During this briefing, we highlighted the advantages of BaseMATH over traditional Fixed Sample Testing (FST) and discussed this innovative approach's operational nuances and limitations. To ensure the methodology's integration was as smooth as possible, our Analytics team established support channels, monitored the usage and effectiveness of BaseMATH, and committed to regular evaluations of stakeholder satisfaction, fostering continuous improvement and responsiveness.

Phase 4 underscores the importance of maintaining a collaborative approach post-rollout. We learned that continuous engagement with experimenters across the company was vital. It's not just about guiding teams through the initial rollout but actively engaging with them to optimize the methodologies' use. This strategy accelerates our experimentation velocity, reinforcing our dedication to innovation and efficiency.


As we wrap up our exploration of sequential testing and its implications for experimentation at GetYourGuide, we've taken a moment to reflect on what we've learned and where we go from here. In this section, you'll find a snapshot of our journey, the invaluable lessons we've gathered along the way, and some practical steps for those keen to enhance their experimentation strategies.


In this post, we've explored the potential of sequential testing in accelerating our experimentation processes at GetYourGuide:

  • Sequential Testing vs. Fixed Sample Testing: We delved into the advantages of sequential testing, such as reducing the average runtime of experiments and tackling the 'peeking problem' in traditional A/B testing.
  • Finding the Right Approach: Our simulations identified Group Sequential Tests (GST) as the most promising methodology for our specific needs. Focusing on the early stopping of unpromising experiments is most impactful.
  • Implementation and Rollout: We shared our journey from reconstructing our analytics platform to the phased rollout of our BaseMATH methodology.

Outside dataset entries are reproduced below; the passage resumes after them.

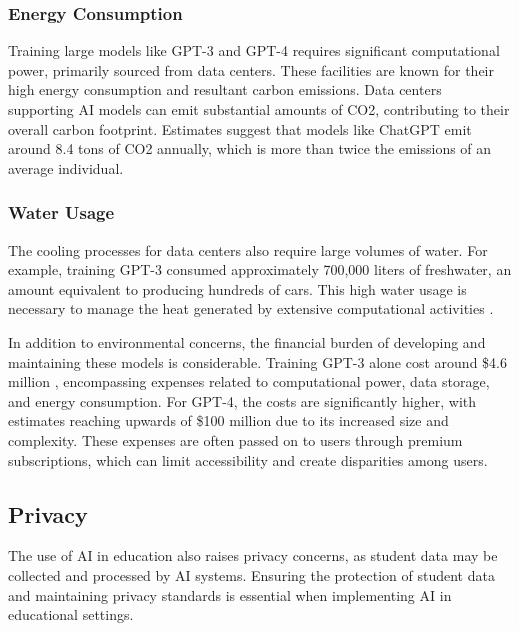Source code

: \documentclass{article}
\begin{document}
\subsubsection{Energy Consumption}

Training large models like GPT-3 and GPT-4 requires significant
computational power, primarily sourced from data centers.
These facilities are known for their high energy consumption
and resultant carbon emissions. Data centers supporting AI
models can emit substantial amounts of CO2, contributing
to their overall carbon footprint. Estimates suggest that
models like ChatGPT emit around 8.4 tons of CO2 annually,
which is more than twice the emissions of an average individual.

\subsubsection{Water Usage}

The cooling processes for data centers also require
large volumes of water. For example, training GPT-3 consumed
approximately 700,000 liters of freshwater, an amount equivalent
to producing hundreds of cars. This high water usage is necessary
to manage the heat generated by extensive computational activities \cite{earth2023environmental}.

In addition to environmental concerns, the financial burden
of developing and maintaining these models is considerable.
Training GPT-3 alone cost around \$4.6 million \cite{wikipedia2024gpt3},
encompassing expenses related to computational power, data storage, and
energy consumption. For GPT-4, the costs are significantly higher,
with estimates reaching upwards of \$100 million \cite{wired2023altman}
due to its increased size and complexity.
These expenses are often passed on to users through premium subscriptions, which can limit accessibility and create disparities
among users.









\subsection{Privacy}

The use of AI in education also raises privacy concerns,
as student data may be collected and processed by AI systems.
Ensuring the protection of student data and maintaining privacy
standards is essential when implementing AI in educational settings.
\end{document}
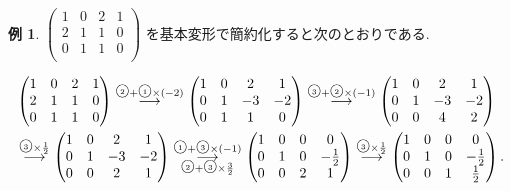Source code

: \documentclass[dvipdfmx,a4paper,11pt]{article}
\newcommand{\maru}[1]{\raise0.2ex\hbox{\textcircled{\tiny{#1}}}}
\theoremstyle{definition}
\newtheorem{exa}[thm]{例}
\begin{document}
\begin{exa}
 \label{exa-kanyaku-2}
$
 \begin{pmatrix}
 1& 0& 2  &1\\
 2& 1& 1  &0\\
 0& 1& 1  &0\\
 \end{pmatrix}
 $
 を基本変形で簡約化すると次のとおりである.
 
 \begin{align*}
 &\begin{pmatrix}
 1& 0& 2  &1\\
 2& 1& 1  &0\\
 0& 1& 1  &0\\
 \end{pmatrix}
 \overset{\maru{2} + \maru{1}\times(-2)}{\longrightarrow} 
\begin{pmatrix}
 1& 0& 2  &1\\
 0& 1& -3 &-2\\
 0& 1& 1  &0\\
 \end{pmatrix}
\overset{\maru{3} + \maru{2}\times(-1)}{\longrightarrow} 
\begin{pmatrix}
 1& 0& 2  &1\\
 0& 1& -3 &-2\\
 0& 0& 4  &2\\
 \end{pmatrix}
 \\ %
 & \overset{\maru{3}\times \frac{1}{2}}{\longrightarrow} 
\begin{pmatrix}
 1& 0& 2  &1\\
 0& 1& -3 &-2\\
 0& 0& 2  &1\\
 \end{pmatrix} 
 \overset{\maru{1} + \maru{3}\times (-1)}{\underset{\maru{2} + \maru{3}\times \frac{3}{2}}{\longrightarrow}}
 \begin{pmatrix}
 1& 0& 0  &0\\
 0& 1& 0 &-\frac{1}{2}\\
 0& 0& 2  &1\\
 \end{pmatrix} 
 \overset{\maru{3}\times \frac{1}{2}}{\longrightarrow} 
  \begin{pmatrix}
 1& 0& 0  &0\\
 0& 1& 0 &-\frac{1}{2}\\
 0& 0& 1 &\frac{1}{2}\\
 \end{pmatrix}.
 \end{align*}
 \end{exa}
 
\end{document}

  • A minority of experiments yield positive results. Consequently, stopping unpromising experiments as early as possible is ideal for average runtime improvements.
  • New methods are only impactful if experimenters adopt them.
  • Piloting a new methodology with a small group of stakeholders is an excellent approach to understanding user needs.
  • Experimentation is not intuitive; therefore, it requires extensive support.

Actionable Steps

  • Evaluate Your Current A/B Testing: If you're using traditional Fixed Sample Testing, consider the limitations and whether sequential testing could offer benefits.
  • Understand Your Data Flow: Sequential testing methods vary based on how your platform processes data, so choose accordingly.
  • Start Small: Pilot the methodology with a small group of stakeholders before a full-scale rollout.
  • Monitor and Iterate: Once implemented, keep tabs on performance metrics and be prepared to adapt and improve.

Special thanks to Alexander Weiss, Prateek Keshari, and Valentine Mucke for reviewing the article.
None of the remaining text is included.